S'agissant du préjudice de jouissance, M. et Mme [B] ne pouvaient plus accéder au jardin arrière par l'extérieur et devaient passer par l'intérieur de la maison. Il est cependant exact que l'expert a indiqué qu'ils avaient condamné l'accès latéral de la maison pour accéder au jardin, alors que la protection du vide ne nécessitait pas de condamner totalement l'accès.
Il n'en demeure pas moins qu'ils ont subi un préjudice de jouissance du fait de l'accès limité à leur jardin et ce de novembre 2012 jusqu'à septembre 2013, qui justifie l'allocation d'une somme de 2 000 euros.
Le rejet, par le tribunal, de la demande de dommages-intérêts formée par M. et Mme [S] pour procédure abusive n'est pas critiqué et sera dès lors confirmé.
Le jugement sera confirmé en ses dispositions relatives aux dépens (qui incluent les frais d'expertise) et frais de procédure.
Succombant en appel, M. et Mme [S] seront condamnés aux dépens y afférents et verseront en outre une somme de 2 000 euros à M. et Mme [B] au titre des frais irrépétibles exposés en appel.
PAR CES MOTIFS
La cour,
Dit n'y avoir lieu d'écarter des débats les pièces communiquées le 8 octobre 2018 par M. et Mme [S],
Infirme le jugement s'agissant des sommes allouées à M. et Mme [B] en réparation de leurs préjudice matériel et préjudice de jouissance,
Le confirme en ses autres dispositions,
Statuant à nouveau des chefs infirmés :
Condamne in solidum M. et Mme [S] à verser à M. et Mme [B] la somme de 2 000 euros à titre de dommages-intérêts en réparation de leur préjudice matériel et celle de 2 000 euros à titre de dommages-intérêts en réparation de leur préjudice de jouissance,
Y ajoutant :
Condamne in solidum M. et Mme [S] aux dépens d'appel,
Condamne in solidum M. et Mme [S] à payer à M. et Mme [B] la somme de 2 000 euros au titre de l'article 700 du code de procédure civile.

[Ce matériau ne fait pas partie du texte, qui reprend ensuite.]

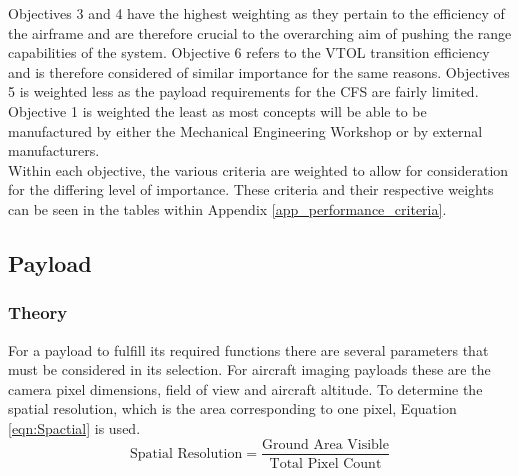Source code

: Objectives 3 and 4 have the highest weighting as they pertain to the efficiency of the airframe and are therefore crucial to the overarching aim of pushing the range capabilities of the system. Objective 6 refers to the VTOL transition efficiency and is therefore considered of similar importance for the same reasons. Objectives 5 is weighted less as the payload requirements for the CFS are fairly limited. Objective 1 is weighted the least as most concepts will be able to be manufactured by either the Mechanical Engineering Workshop or by external manufacturers.\\

Within each objective, the various criteria are weighted to allow for consideration for the differing level of importance. These criteria and their respective weights can be seen in the tables within Appendix \ref{app_performance_criteria}.



\clearpage




\clearpage



\clearpage


\subsection{Payload}
\label{payload}
\subsubsection{Theory} 
For a payload to fulfill its required functions there are several parameters that must be considered in its selection. For aircraft imaging payloads these are the camera pixel dimensions, field of view and aircraft altitude. To determine the spatial resolution, which is the area corresponding to one pixel, Equation \ref{eqn:Spactial} is used.\\
\begin{equation}
    \text{Spatial Resolution} = \frac{\text{Ground Area Visible}}{\text{Total Pixel Count}} \label{eqn:Spactial}
\end{equation}

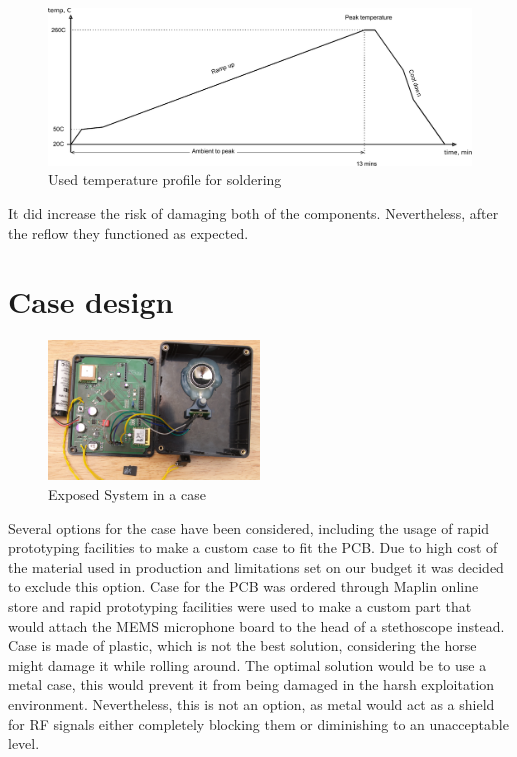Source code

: \begin{figure}
\centering
\includegraphics[width=\textwidth]{Images/Thermal_profile_used}
\caption{Used temperature profile for soldering}
\label{fig:temp_profile_used}
\end{figure}

It did increase the risk of damaging both of the components. Nevertheless, after the reflow they functioned as expected.


\section{Case design}
\begin{figure}[htb]
\centering
\includegraphics[width=0.5\textwidth]{Images/case_inside.jpg}
\caption{Exposed System in a case}
\label{fig:case_monitor}
\end{figure}
Several options for the case have been considered, including the usage of rapid prototyping facilities to make a custom case to fit the PCB. Due to high cost of the material used in production and limitations set on our budget it was decided to exclude this option. Case for the PCB was ordered through Maplin online store and rapid prototyping facilities were used to make a custom part that would attach the MEMS microphone board to the head of a stethoscope instead. Case is made of plastic, which is not the best solution, considering the horse might damage it while rolling around. The optimal solution would be to use a metal case, this would prevent it from being damaged in the harsh exploitation environment. Nevertheless, this is not an option, as metal would act as a shield for RF signals either completely blocking them or diminishing to an unacceptable level. 

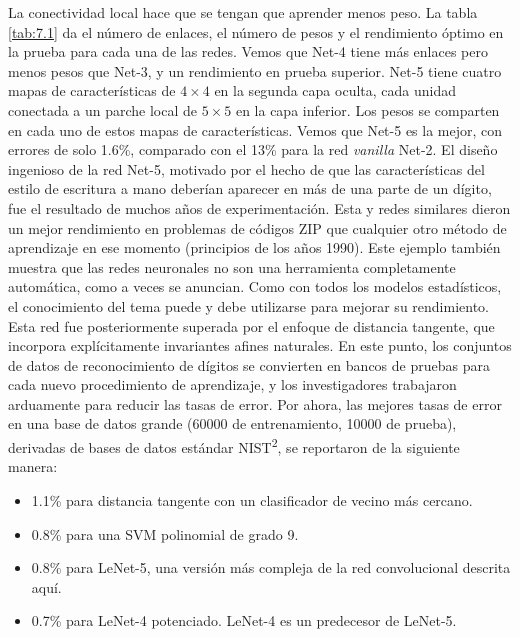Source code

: La conectividad local hace que se tengan que aprender menos peso. La tabla \ref{tab:7.1} da el número de enlaces, el número de pesos y el rendimiento óptimo en la prueba para cada una de las redes. Vemos que Net-4 tiene más enlaces pero menos pesos que Net-3, y un rendimiento en prueba superior. Net-5 tiene cuatro mapas de características de $4 \times 4$ en la segunda capa oculta, cada unidad conectada a un parche local de $5 \times 5$ en la capa inferior. Los pesos se comparten en cada uno de estos mapas de características. Vemos que Net-5 es la mejor, con errores de solo 1.6\%, comparado con el 13\% para la red \textit{vanilla} Net-2. El diseño ingenioso de la red Net-5, motivado por el hecho de que las características del estilo de escritura a mano deberían aparecer en más de una parte de un dígito, fue el resultado de muchos años de experimentación. Esta y redes similares dieron un mejor rendimiento en problemas de códigos ZIP que cualquier otro método de aprendizaje en ese momento (principios de los años 1990). Este ejemplo también muestra que las redes neuronales no son una herramienta completamente automática, como a veces se anuncian. Como con todos los modelos estadísticos, el conocimiento del tema puede y debe utilizarse para mejorar su rendimiento. \\

Esta red fue posteriormente superada por el enfoque de distancia tangente, que incorpora explícitamente invariantes afines naturales. En este punto, los conjuntos de datos de reconocimiento de dígitos se convierten en bancos de pruebas para cada nuevo procedimiento de aprendizaje, y los investigadores trabajaron arduamente para reducir las tasas de error. Por ahora, las mejores tasas de error en una base de datos grande (60000 de entrenamiento, 10000 de prueba), derivadas de bases de datos estándar NIST\textsuperscript{2}, se reportaron de la siguiente manera:
\begin{itemize}
\item 1.1\% para distancia tangente con un clasificador de vecino más cercano.
\item 0.8\% para una SVM polinomial de grado 9.
\item 0.8\% para LeNet-5, una versión más compleja de la red convolucional descrita aquí.
\item 0.7\% para LeNet-4 potenciado. LeNet-4 es un predecesor de LeNet-5.
\end{itemize}



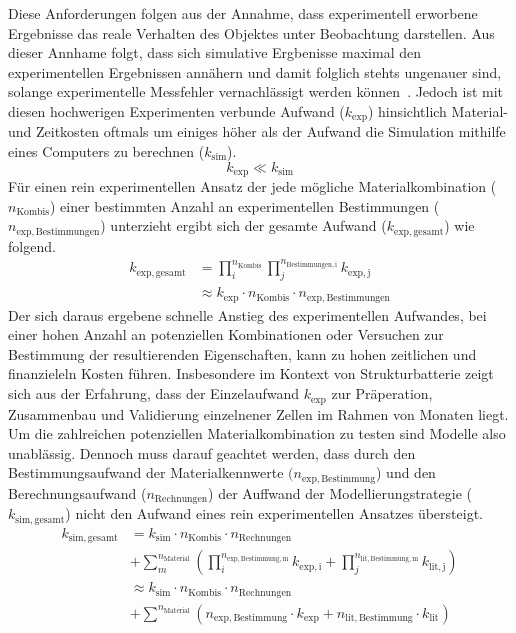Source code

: Diese Anforderungen folgen aus der Annahme, dass experimentell erworbene Ergebnisse das reale Verhalten des Objektes unter Beobachtung darstellen. Aus dieser Annhame folgt, dass sich simulative Ergbenisse maximal den experimentellen Ergebnissen annähern und damit folglich stehts ungenauer sind, solange experimentelle Messfehler vernachlässigt werden können~\cite{Morris2024}. Jedoch ist mit diesen hochwerigen Experimenten verbunde Aufwand ($k_{\mathrm{exp}}$) hinsichtlich Material-  und Zeitkosten oftmals um einiges höher als der Aufwand die Simulation mithilfe eines Computers zu berechnen ($k_{\mathrm{sim}}$).
\begin{equation}
    k_{\mathrm{exp}} \ll k_{\mathrm{sim}} 
\end{equation}
Für einen rein experimentellen Ansatz der jede mögliche Materialkombination ($n_{\mathrm{Kombis}}$) einer bestimmten Anzahl an experimentellen Bestimmungen ($n_{\mathrm{exp,Bestimmungen}}$) unterzieht ergibt sich der gesamte Aufwand ($k_{\mathrm{exp, gesamt}}$) wie folgend.
\begin{align}
    k_{\mathrm{exp, gesamt}} &= \prod_{i}^{n_{\mathrm{Kombis}}}\prod_{j}^{n_{\mathrm{Bestimmungen,i}}} k_{\mathrm{exp,j}}\\
    &\approx k_{\mathrm{exp}} \cdot n_{\mathrm{Kombis}} \cdot n_{\mathrm{exp,Bestimmungen}}
\end{align}
Der sich daraus ergebene schnelle Anstieg des experimentellen Aufwandes, bei einer hohen Anzahl an potenziellen Kombinationen oder Versuchen zur Bestimmung der resultierenden Eigenschaften, kann zu hohen zeitlichen und finanzieleln Kosten führen. Insbesondere im Kontext von Strukturbatterie zeigt sich aus der Erfahrung, dass der Einzelaufwand $k_{\mathrm{exp}}$ zur Präperation, Zusammenbau und Validierung einzelnener Zellen im Rahmen von Monaten liegt.
Um die zahlreichen potenziellen Materialkombination zu testen sind Modelle also unablässig. Dennoch muss darauf geachtet werden, dass durch den Bestimmungsaufwand der Materialkennwerte $(n_{\mathrm{exp, Bestimmung}}$) und den Berechnungsaufwand ($n_{\mathrm{Rechnungen}}$) der Auffwand der Modellierungstrategie ($k_{\mathrm{sim, gesamt}}$) nicht den Aufwand eines rein experimentellen Ansatzes übersteigt.
\begin{align}
    k_{\mathrm{sim, gesamt}}
    &= k_{\mathrm{sim}} \cdot n_{\mathrm{Kombis}} \cdot n_{\mathrm{Rechnungen}} \nonumber \\
    &+ \sum_{m}^{n_{\mathrm{Material}}} \left( \prod_{i}^{n_{\mathrm{exp, Bestimmung, m}}}k_{\mathrm{exp,i}} + \prod_{j}^{n_{\mathrm{lit, Bestimmung, m}}} k_{\mathrm{lit,j}} \right)\\
    &\approx k_{\mathrm{sim}} \cdot n_{\mathrm{Kombis}} \cdot n_{\mathrm{Rechnungen}} \nonumber \\
    &+ \sum_{}^{n_{\mathrm{Material}}} \left( n_{\mathrm{exp, Bestimmung}} \cdot k_{\mathrm{exp}} + n_{\mathrm{lit, Bestimmung}} \cdot k_{\mathrm{lit}} \right)
\end{align}
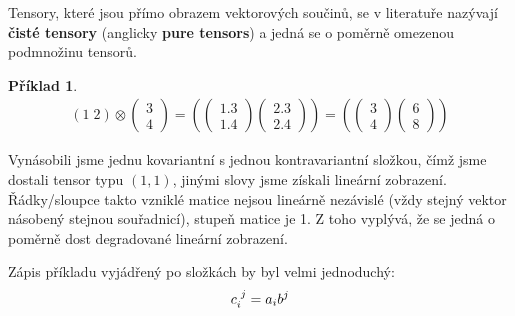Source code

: \documentclass[a5paper,12pt]{amsbook}
\theoremstyle{definition}
\newtheorem{example}{Příklad}[chapter]
\begin{document}
Tensory, které jsou přímo obrazem vektorových součinů, se v literatuře nazývají
\textbf{čisté tensory} (anglicky \textbf{pure tensors}) a jedná se o poměrně omezenou
podmnožinu tensorů.

\begin{example}

\begin{equation*}
\begin{split}
\left(1\;2\right)\otimes\left(\begin{array}{c}3 \\ 4\end{array}\right)
=\left(
\left(\begin{array}{c}
1.3 \\ 1.4
\end{array}\right)
\left(\begin{array}{c}
2.3 \\ 2.4
\end{array}\right)
\right)
=\left(
\left(\begin{array}{c}
3 \\ 4
\end{array}\right)
\left(\begin{array}{c}
6 \\ 8
\end{array}\right)
\right)
\end{split}
\end{equation*}

Vynásobili jsme jednu kovariantní s jednou kontravariantní složkou, čímž jsme dostali
tensor typu $(1, 1)$, jinými slovy jsme získali lineární zobrazení. Řádky/sloupce takto
vzniklé matice nejsou lineárně nezávislé (vždy stejný vektor násobený stejnou
souřadnicí), stupeň matice je 1. Z toho vyplývá, že se jedná o poměrně dost degradované
lineární zobrazení.

Zápis příkladu vyjádřený po složkách by byl velmi jednoduchý:
\begin{equation*}
\begin{split}
c\indices{_i^j} = a_i b^j
\end{split}
\end{equation*}
	
\end{example}
\end{document}
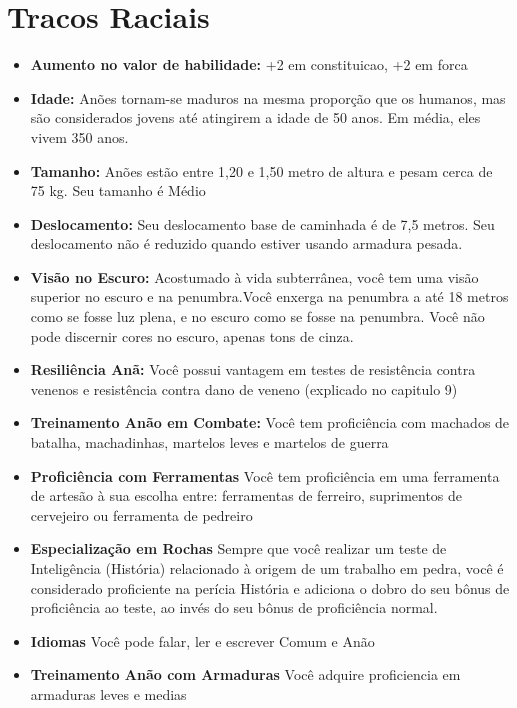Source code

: \documentclass{book}
\begin{document}
\section{Tracos Raciais}
\begin{itemize}
    \item \textbf{Aumento no valor de habilidade:} +2 em constituicao, +2 em forca
    \item \textbf{Idade:} Anões tornam-se maduros na mesma proporção que os humanos, mas são
          considerados jovens até atingirem a idade de 50 anos. Em média, eles vivem 350 anos.
    \item \textbf{Tamanho:} Anões estão entre 1,20 e 1,50 metro de altura e pesam cerca de 
          75 kg. Seu tamanho é Médio
    \item \textbf{Deslocamento:} Seu deslocamento base de caminhada é de 7,5 metros. Seu 
          deslocamento
          não é reduzido quando estiver usando armadura pesada.
    \item \textbf{Visão no Escuro:} Acostumado à vida subterrânea, você tem uma visão 
          superior 
          no escuro e na penumbra.Você enxerga na penumbra a até 18 metros como se fosse 
          luz plena, e no escuro como se fosse na penumbra. Você não pode discernir cores
          no escuro, apenas tons de cinza.
    \item \textbf{Resiliência Anã:} Você possui vantagem em testes de resistência contra    
          venenos  e resistência contra dano de veneno (explicado no capitulo 9)
    \item \textbf{Treinamento Anão em Combate:} Você tem proficiência com machados de 
          batalha, machadinhas, martelos leves e martelos de guerra 
    \item \textbf{Proficiência com Ferramentas} Você tem proficiência em uma ferramenta de 
          artesão à sua escolha entre: ferramentas de ferreiro, suprimentos de cervejeiro ou 
          ferramenta de pedreiro 
    \item \textbf{Especialização em Rochas} Sempre que você realizar um teste de Inteligência
          (História) relacionado à origem de um trabalho em pedra, você é considerado
          proficiente na perícia História e adiciona o dobro do seu bônus de proficiência 
          ao teste, ao invés do seu bônus de proficiência normal.
    \item \textbf{Idiomas} Você pode falar, ler e escrever Comum e Anão
    \item \textbf{Treinamento Anão com Armaduras} Você adquire proficiencia em armaduras leves 
          e medias
\end{itemize}
\end{document}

- prononcé publiquement par mise à disposition de l'arrêt au greffe de la cour, les parties en ayant été préalablement avisées dans les conditions prévues au deuxième alinéa de l'article 450 du code de procédure civile.
- signé par Madame Véronique BOISSELET, Président et par Madame Lise BESSON, Greffier, auquel la minute de la décision a été remise par le magistrat signataire.